Disculpe,” a girl said to Niklas as she threw her arms up without stopping, walking further down C Street, “¿Sabes dónde está la entrada?

As Niklas looked up from reading a book on the Constitution of the United States, he assumed she was speaking to him when she asked where to find the entrance to the jail.

¿A la carcel?” Niklas responded.

In an almost disbelief, the girl said with a sarcastic voice, “¡Sí, a la carcel!

He sat along on the corner of C and Front Street and pulled his right hand out of his jeans pocket and held the book in the left palm, turned slightly to his side and pointed straight ahead to the large police sign. Niklas went on reading. With a large gasp the girl rubbed both hands through her greasy hair, letting her hands fall like the limp branch of the tree.

Niklas got up and walked next to the hotel and waited.

The thumping of the train rolled down the street, vibrating along the tracks the way an organ vibrates the wooden pews in a church.

This is border life: the excitement of a world between two countries.

II

It had its regulars: every train and bus stop — as do bars and gambling houses — always have their regulars. The only thing Niklas had regular is that he always wore the same blue button-up shirt with a leather jacket and blue jeans.

The Fifth Avenue stop was full of Mexican girls whistling at the boys in front of JJ’s Deli Café. If you had light hair and light eyes, they whistled two times louder. Right in front of the deli café, like clockwork every Saturday afternoon when Niklas was going to Tijuana, a girl leaned back in her man’s chest as if they were in a zócalo.

Niklas could hear them kissing from across the street.

Then there was Jerry, the shoeshine man, who sat everyday on that white stool and never took the smoke out of his mouth, not even when he was shining those nice leather shoes, you know, the ones that cost a couple hundred.

Jerry said with a sizeable smile, “Hell, I cannot risk getting black polish on my cigarette. You never know what is in this stuff. It may make it taste dreadful. It would really screw up my lungs.”

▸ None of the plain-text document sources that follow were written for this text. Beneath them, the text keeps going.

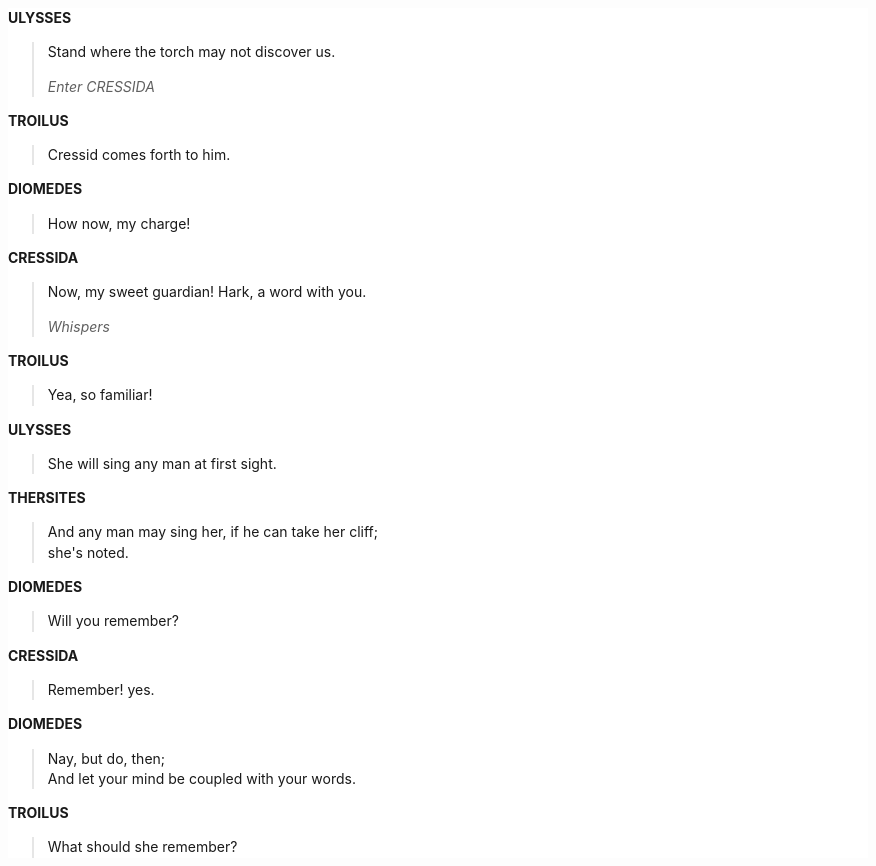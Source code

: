 <A NAME=speech5><b>ULYSSES</b></a>
<blockquote>
<A NAME=5>Stand where the torch may not discover us.</A><br>
<p><i>Enter CRESSIDA</i></p>
</blockquote>

<A NAME=speech6><b>TROILUS</b></a>
<blockquote>
<A NAME=6>Cressid comes forth to him.</A><br>
</blockquote>

<A NAME=speech7><b>DIOMEDES</b></a>
<blockquote>
<A NAME=7>How now, my charge!</A><br>
</blockquote>

<A NAME=speech8><b>CRESSIDA</b></a>
<blockquote>
<A NAME=8>Now, my sweet guardian! Hark, a word with you.</A><br>
<p><i>Whispers</i></p>
</blockquote>

<A NAME=speech9><b>TROILUS</b></a>
<blockquote>
<A NAME=9>Yea, so familiar!</A><br>
</blockquote>

<A NAME=speech10><b>ULYSSES</b></a>
<blockquote>
<A NAME=10>She will sing any man at first sight.</A><br>
</blockquote>

<A NAME=speech11><b>THERSITES</b></a>
<blockquote>
<A NAME=11>And any man may sing her, if he can take her cliff;</A><br>
<A NAME=12>she's noted.</A><br>
</blockquote>

<A NAME=speech12><b>DIOMEDES</b></a>
<blockquote>
<A NAME=13>Will you remember?</A><br>
</blockquote>

<A NAME=speech13><b>CRESSIDA</b></a>
<blockquote>
<A NAME=14>Remember! yes.</A><br>
</blockquote>

<A NAME=speech14><b>DIOMEDES</b></a>
<blockquote>
<A NAME=15>Nay, but do, then;</A><br>
<A NAME=16>And let your mind be coupled with your words.</A><br>
</blockquote>

<A NAME=speech15><b>TROILUS</b></a>
<blockquote>
<A NAME=17>What should she remember?</A><br>
</blockquote>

He sucked down the cold lemonade drink he got from the Cigarettes Soda Snack Eyes Shop next door after each shine. It was almost like a gift to himself after such work.

As he sucked on the smoke, he slapped at shoes. He must have shined every color, size and style imaginable.

C Street was not exactly different from any other place in San Diego, but it did have a culture with its own locals, where everyone knew everyone and when there was an outsider, each person knew it.

When you realize the immediate differences, C Street is as different as the other side of the ocean, but everything is connected like the bed of the ocean. Slowly, when you become more aware, you realize how similar people really are.

The people here were looking for a reality and themselves, except everyone they saw was the shadow of someone else.

A man stopped in front of the red benches of the Civic Center, looked at the map and glanced down in the rubbish bin. He finally pulled out half of a chocolate chip cookie, took a bit, but something more appealing caught his eye. He put the rest of the cookie in his bag. He pulled out a slice of pizza from the bin. It was from the New York Pizza Italian Deli up on C Street and across from Mrs. Fields Cookie Store. Getting pizza from the New York Pizza Italian Deli was the best Italian food in San Diego. They loaded toppings with lots of cheese, tomatoes, mushroom, green peppers, and olives. Their dough is a bit more bready and just enough on the crunchy side. That is NY pizza — so simple, hot, big, and inexpensive to give you so much comfort by just holding it. To find a real Italian in San Diego was as near to impossible as finding a real Mexican in the Italy.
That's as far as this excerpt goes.